_Work instruction:_
The lines to reproduce from the material below are those from the one containing "GROUP BY HoppingWindows(second, 10, 5)" through the one containing "You can store meta", both included; write them out exactly and add nothing.

_Source material:_
========================================

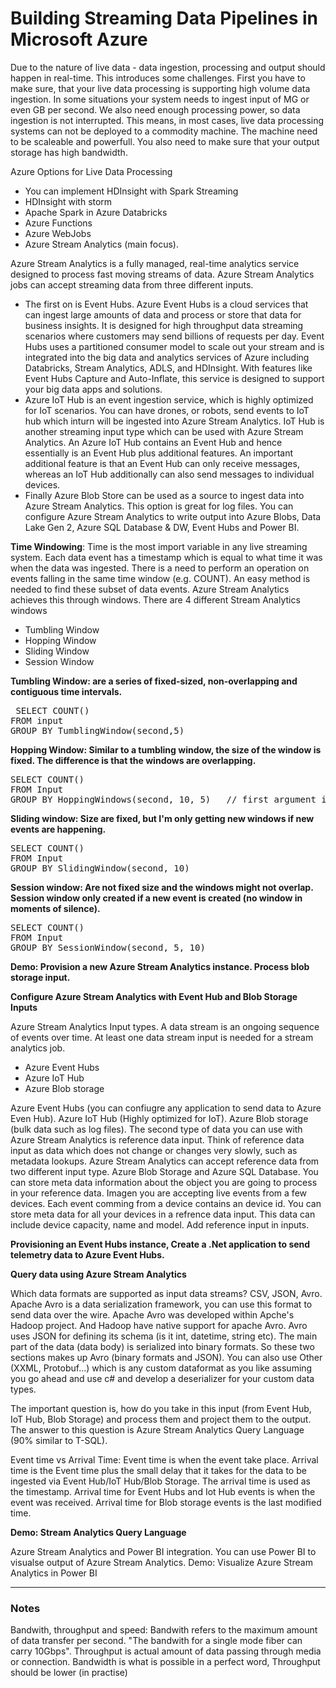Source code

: <h1> Building Streaming Data Pipelines in Microsoft Azure </h1>


<p> Due to the nature of live data - data ingestion, processing and output should happen in real-time. This introduces some challenges. First you have to make sure, that your live data processing is supporting
high volume data ingestion. In some situations your system needs to ingest input of MG or even GB per second. We 
also need enough processing power, so data ingestion is not interrupted. This means, in most cases, live data
processing systems can not be deployed to a commodity machine. The machine need to be scaleable and powerfull. You
also need to make sure that your output storage has high bandwidth. </p>

<p> Azure Options for Live Data Processing </p>
<ul> 
  <li> You can implement HDInsight with Spark Streaming </li>
  <li> HDInsight with storm </li>
  <li> Apache Spark in Azure Databricks </li>
  <li> Azure Functions </li>
  <li> Azure WebJobs </li>
  <li> Azure Stream Analytics (main focus). </li> 
</ul>

<p> Azure Stream Analytics is a fully managed, real-time analytics service designed to process fast moving streams
of data. Azure Stream Analytics jobs can accept streaming data from three different inputs. <ul>
  <li>The first on is Event Hubs.  Azure Event Hubs is a cloud services that can ingest large amounts of data and process or store that data for business insights.  
    It is designed for high throughput data streaming scenarios where customers may send billions of requests per day. Event Hubs uses a partitioned consumer model to scale out your stream and is integrated into the big data and analytics services of Azure including Databricks, Stream Analytics, ADLS, and HDInsight. With features like Event Hubs Capture and Auto-Inflate, this service is designed to support your big data apps and solutions.</li>
  <li>  Azure IoT Hub is an event ingestion service, which is highly optimized for IoT scenarios.
You can have drones, or robots, send events to IoT hub which inturn will be ingested into Azure Stream Analytics. IoT Hub is another streaming input type which can be used with Azure Stream Analytics. An Azure IoT Hub contains an Event Hub and hence essentially is an Event Hub plus additional features. An important additional feature is that an Event Hub can only receive messages, whereas an IoT Hub additionally can also send messages to individual devices. 
  </li>
<li> Finally Azure Blob Store can be used as a source to ingest data into Azure Stream Analytics. This option is great
for log files. You can configure Azure Stream Analytics to write output into Azure Blobs, Data Lake Gen 2, Azure SQL
  Database & DW, Event Hubs and Power BI. </li>
  </ul>


<p> <b>Time Windowing</b>: Time is the most import variable in any live streaming system. Each data event has a timestamp
which is equal to what time it was when the data was ingested. There is a need to perform an operation on events 
falling in the same time window (e.g. COUNT). An easy method is needed to find these subset of data events.
Azure Stream Analytics achieves this through windows. There are 4 different Stream Analytics windows </p>
<ul>
  <li>Tumbling Window </li>
  <li> Hopping Window </li>
  <li>Sliding Window </li>
  <li>Session Window </li>
</ul>

<b> Tumbling Window: are a series of fixed-sized, non-overlapping and contiguous time intervals. </b>

<pre> SELECT COUNT()
FROM input
GROUP BY TumblingWindow(second,5) 
</pre>

<b> Hopping Window: Similar to a tumbling window, the size of the window is fixed. The difference is that the
windows are overlapping. </b>

<pre>
SELECT COUNT()
FROM Input
GROUP BY HoppingWindows(second, 10, 5)   // first argument is unit of time, second is the size of the window, the third is the hopping size (overlaps by 5 seconds)
</pre>

<b> Sliding window: Size are fixed, but I'm only getting new windows if new events are happening. </b>
<pre>
SELECT COUNT()
FROM Input
GROUP BY SlidingWindow(second, 10)
</pre>


<b> Session window: Are not fixed size and the windows might not overlap. Session window only created if a new event is created (no window in moments of silence). </b>
<pre>
SELECT COUNT()
FROM Input
GROUP BY SessionWindow(second, 5, 10)
</pre>

<b> Demo: Provision a new Azure Stream Analytics instance. Process blob storage input. </b>

<b> Configure Azure Stream Analytics with Event Hub and Blob Storage Inputs </b>

<p> Azure Stream Analytics Input types. A data stream is an ongoing sequence of events over time. At least one data stream input is needed for a stream analytics job.
<ul>
  <li> Azure Event Hubs </li>
  <li> Azure IoT Hub </li>
  <li> Azure Blob storage </li>
 </ul>
 
<p> Azure Event Hubs (you can confiugre any application to send data to Azure Even Hub). Azure IoT Hub (Highly optimized for IoT).
Azure Blob storage (bulk data such as log files). The second type of data you can use with Azure Stream Analytics is reference data input. Think of reference data input as data which does not
change or changes very slowly, such as metadata lookups. Azure Stream Analytics can accept reference data from two different input type. Azure Blob Storage and Azure SQL Database. You can store
meta data information about the object you are going to process in your reference data. Imagen you are accepting live events from a few devices. Each event comming from a device contains an device id. 
You can store meta data for all your devices in a refrence data input. This data can include device capacity, name and model. Add reference input in inputs. </p>

<b> Provisioning an Event Hubs instance, Create a .Net application to send telemetry data to Azure Event Hubs. </b>


<b> Query data using Azure Stream Analytics </b>

<p> Which data formats are supported as input data streams? CSV, JSON, Avro. Apache Avro is a data serialization framework, you can use this format to send data over the wire. Apache Avro was developed
within Apche's Hadoop project. And Hadoop have native support for apache Avro. Avro uses JSON for defining its schema (is it int, datetime, string etc). The main part of the data (data body) is
serialized into binary formats. So these two sections makes up Avro (binary formats and JSON). You can also use Other (XXML, Protobuf...) which is any custom dataformat as you like assuming you go
ahead and use c# and develop a deserializer for your custom data types. </p>

<p> The important question is, how do you take in this input (from Event Hub, IoT Hub, Blob Storage) and process them and project them to the output. The answer to this question is 
Azure Stream Analytics Query Language (90% similar to T-SQL). </p>

<p> Event time vs Arrival Time: Event time is when the event take place. Arrival time is the Event time plus the small delay that it takes for the data to be ingested via Event Hub/IoT Hub/Blob Storage. The arrival time
is used as the timestamp. Arrival time for Event Hubs and Iot Hub events is when the event was received. Arrival time for Blob storage events is the last modified time. </p> 

<b> Demo: Stream Analytics Query Language </b>

<p> Azure Stream Analytics and Power BI integration. You can use Power BI to visualse output of Azure Stream Analytics. Demo: Visualize Azure Stream Analytics in Power BI </p>




---

<h3> Notes </h3>

<p> Bandwith, throughput and speed: Bandwith refers to the maximum amount of data transfer per second. "The bandwith
for a single mode fiber can carry 10Gbps". Throughput is actual amount of data passing through media or connection.
Bandwidth is what is possible in a perfect word, Throughput should be lower (in practise)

========================================

_Answer for this exercise:_
GROUP BY HoppingWindows(second, 10, 5)   // first argument is unit of time, second is the size of the window, the third is the hopping size (overlaps by 5 seconds)
</pre>

<b> Sliding window: Size are fixed, but I'm only getting new windows if new events are happening. </b>
<pre>
SELECT COUNT()
FROM Input
GROUP BY SlidingWindow(second, 10)
</pre>


<b> Session window: Are not fixed size and the windows might not overlap. Session window only created if a new event is created (no window in moments of silence). </b>
<pre>
SELECT COUNT()
FROM Input
GROUP BY SessionWindow(second, 5, 10)
</pre>

<b> Demo: Provision a new Azure Stream Analytics instance. Process blob storage input. </b>

<b> Configure Azure Stream Analytics with Event Hub and Blob Storage Inputs </b>

<p> Azure Stream Analytics Input types. A data stream is an ongoing sequence of events over time. At least one data stream input is needed for a stream analytics job.
<ul>
  <li> Azure Event Hubs </li>
  <li> Azure IoT Hub </li>
  <li> Azure Blob storage </li>
 </ul>
 
<p> Azure Event Hubs (you can confiugre any application to send data to Azure Even Hub). Azure IoT Hub (Highly optimized for IoT).
Azure Blob storage (bulk data such as log files). The second type of data you can use with Azure Stream Analytics is reference data input. Think of reference data input as data which does not
change or changes very slowly, such as metadata lookups. Azure Stream Analytics can accept reference data from two different input type. Azure Blob Storage and Azure SQL Database. You can store
meta data information about the object you are going to process in your reference data. Imagen you are accepting live events from a few devices. Each event comming from a device contains an device id. 
You can store meta data for all your devices in a refrence data input. This data can include device capacity, name and model. Add reference input in inputs. </p>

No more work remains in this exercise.